What you should do -> All of the records that follow need to be copied word for word, without the pictures.

Data listing ->
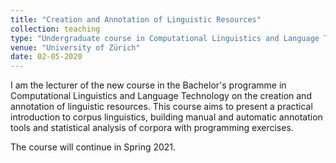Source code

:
 ```yaml
---
title: "Creation and Annotation of Linguistic Resources"
collection: teaching
type: "Undergraduate course in Computational Linguistics and Language Technology"
venue: "University of Zürich"
date: 02-05-2020
---
```


I am the lecturer of the new course in the Bachelor's programme in Computational Linguistics and Language Technology on the creation and annotation of linguistic resources. This course aims to present a practical introduction to corpus linguistics, building manual and automatic annotation tools and statistical analysis of corpora with programming exercises.

The course will continue in Spring 2021.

Finished task ->
Source code

:
 ```yaml
---
title: "Creation and Annotation of Linguistic Resources"
collection: teaching
type: "Undergraduate course in Computational Linguistics and Language Technology"
venue: "University of Zürich"
date: 02-05-2020
---
```


I am the lecturer of the new course in the Bachelor's programme in Computational Linguistics and Language Technology on the creation and annotation of linguistic resources. This course aims to present a practical introduction to corpus linguistics, building manual and automatic annotation tools and statistical analysis of corpora with programming exercises.

The course will continue in Spring 2021.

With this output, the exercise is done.